■ **THE PROBLEM**: Pictures stay out of the copy. Retype exactly the lines below from the one with "- #### here units" through the one with "Ryker Reed - Initial".

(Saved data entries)
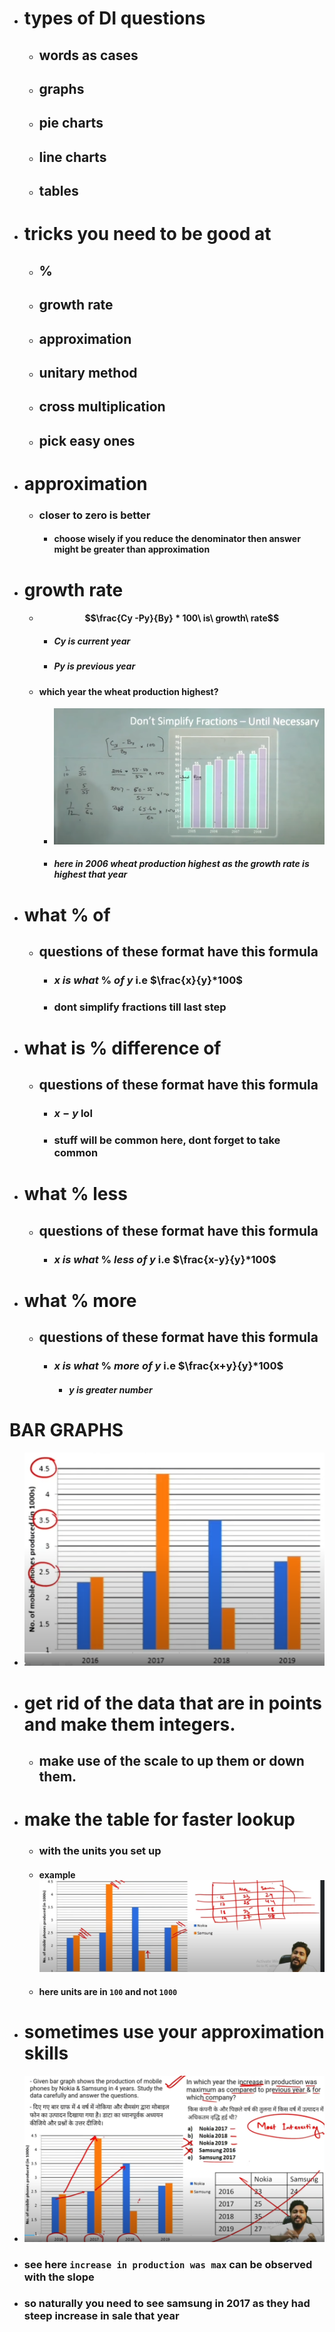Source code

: - # types of DI questions
	- ## words as cases
	- ## graphs
	- ## pie charts
	- ## line charts
	- ## tables
- # tricks you need to be good at
	- ## $\%$
	- ## growth rate
	- ## approximation
	- ## unitary method
	- ## cross multiplication 
	- ## pick easy ones

- # approximation
	- ### closer to zero is better
		- #### choose wisely if you reduce the denominator then  answer might be greater than approximation
		
- # growth rate
	- #### $$\frac{Cy -Py}{By} * 100\  is\ growth\ rate$$ 
		- ##### $Cy\ is\ current\ year$ 
		- ##### $Py\ is\ previous\ year$ 
	- #### which year the wheat production highest?
		- ![imageAlt](./pictures/dip1.png)
		- #####  here in 2006 wheat production highest as the growth rate is highest that year

- # what $\%$ of
	- ## questions of these format have this formula
		- ### $x\ is\ what\ \%\ of\ y$ **i.e**    $\frac{x}{y}*100$
		- ### dont simplify fractions till last step
- # what is $\%$ difference of
	- ## questions of these format have this formula
		- ### $x-y$ lol
		- ### stuff will be common here, dont forget  to take common
- # what $\%$ less
	- ## questions of these format have this formula
		- ### $x\ is\ what\ \%\ less\ of\ y$ **i.e**    $\frac{x-y}{y}*100$
- # what $\%$ more
	- ## questions of these format have this formula
		- ### $x\ is\ what\ \%\ more\ of\ y$ **i.e**    $\frac{x+y}{y}*100$
			- #### $y\ is\ greater\ number$

# BAR GRAPHS
-  ![imageAlt](./pictures/dip2.png)
- # get rid of the data that are in points and make them integers.
	- ## make use of the scale to up them or down them.
- # make the table for faster lookup
	- ### with the units you set up
	- #### example  ![imageAlt](./pictures/dip3.png)
	- #### here units are in `100` and not `1000`

- # sometimes use your approximation skills
- ![imageAlt](./pictures/dip4.png)
- ### see here `increase in production was max` can be observed with the slope 
- ### so naturally you need to see samsung in 2017 as they had steep increase in sale that year
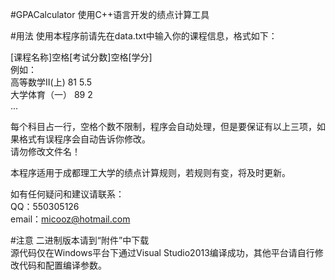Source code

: #GPACalculator
使用C++语言开发的绩点计算工具

#用法
使用本程序前请先在data.txt中输入你的课程信息，格式如下：

[课程名称]空格[考试分数]空格[学分]    
例如：     
高等数学Ⅱ(上) 81 5.5     
大学体育（一）   89    2    
...    
    
每个科目占一行，空格个数不限制，程序会自动处理，但是要保证有以上三项，如果格式有误程序会自动告诉你修改。   
请勿修改文件名！   

本程序适用于成都理工大学的绩点计算规则，若规则有变，将及时更新。   
   
如有任何疑问和建议请联系：   
QQ：550305126   
email：micooz@hotmail.com   


#注意
二进制版本请到“附件”中下载   
源代码仅在Windows平台下通过Visual Studio2013编译成功，其他平台请自行修改代码和配置编译参数。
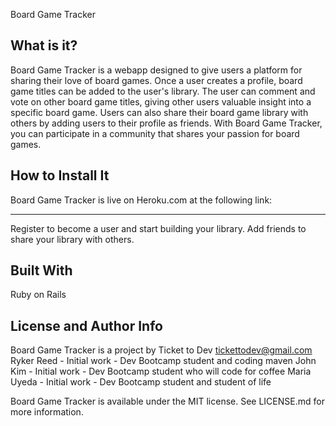 Board Game Tracker

What is it?
-----------
Board Game Tracker is a webapp designed to give users a
platform for sharing their love of board games. Once a user creates a profile,
board game titles can be added to the user's library. The user can comment and
vote on other board game titles, giving other users valuable insight into a
specific board game. Users can also share their board game library with others
by adding users to their profile as friends. With Board Game Tracker, you
can participate in a community that shares your passion for board games.


How to Install It
-----------------
Board Game Tracker is live on Heroku.com at the following link:
**********
Register to become a user and start building your library. Add
friends to share your library with others.


Built With
-----------
Ruby on Rails


License and Author Info
------------------------
Board Game Tracker is a project by Ticket to Dev
tickettodev@gmail.com
Ryker Reed - Initial work - Dev Bootcamp student and coding maven
John Kim - Initial work - Dev Bootcamp student who will code for coffee
Maria Uyeda - Initial work - Dev Bootcamp student and student of life

Board Game Tracker is available under the MIT license. See
LICENSE.md for more information.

■ **OUTPUT OF THE EXERCISE**:
	- #### here units are in `100` and not `1000`

- # sometimes use your approximation skills
- ![imageAlt](./pictures/dip4.png)
- ### see here `increase in production was max` can be observed with the slope 
- ### so naturally you need to see samsung in 2017 as they had steep increase in sale that year
Source code

: #GPACalculator
使用C++语言开发的绩点计算工具

#用法
使用本程序前请先在data.txt中输入你的课程信息，格式如下：

[课程名称]空格[考试分数]空格[学分]    
例如：     
高等数学Ⅱ(上) 81 5.5     
大学体育（一）   89    2    
...    
    
每个科目占一行，空格个数不限制，程序会自动处理，但是要保证有以上三项，如果格式有误程序会自动告诉你修改。   
请勿修改文件名！   

本程序适用于成都理工大学的绩点计算规则，若规则有变，将及时更新。   
   
如有任何疑问和建议请联系：   
QQ：550305126   
email：micooz@hotmail.com   


#注意
二进制版本请到“附件”中下载   
源代码仅在Windows平台下通过Visual Studio2013编译成功，其他平台请自行修改代码和配置编译参数。
 Board Game Tracker

What is it?
-----------
Board Game Tracker is a webapp designed to give users a
platform for sharing their love of board games. Once a user creates a profile,
board game titles can be added to the user's library. The user can comment and
vote on other board game titles, giving other users valuable insight into a
specific board game. Users can also share their board game library with others
by adding users to their profile as friends. With Board Game Tracker, you
can participate in a community that shares your passion for board games.


How to Install It
-----------------
Board Game Tracker is live on Heroku.com at the following link:
**********
Register to become a user and start building your library. Add
friends to share your library with others.


Built With
-----------
Ruby on Rails


License and Author Info
------------------------
Board Game Tracker is a project by Ticket to Dev
tickettodev@gmail.com
Ryker Reed - Initial work - Dev Bootcamp student and coding maven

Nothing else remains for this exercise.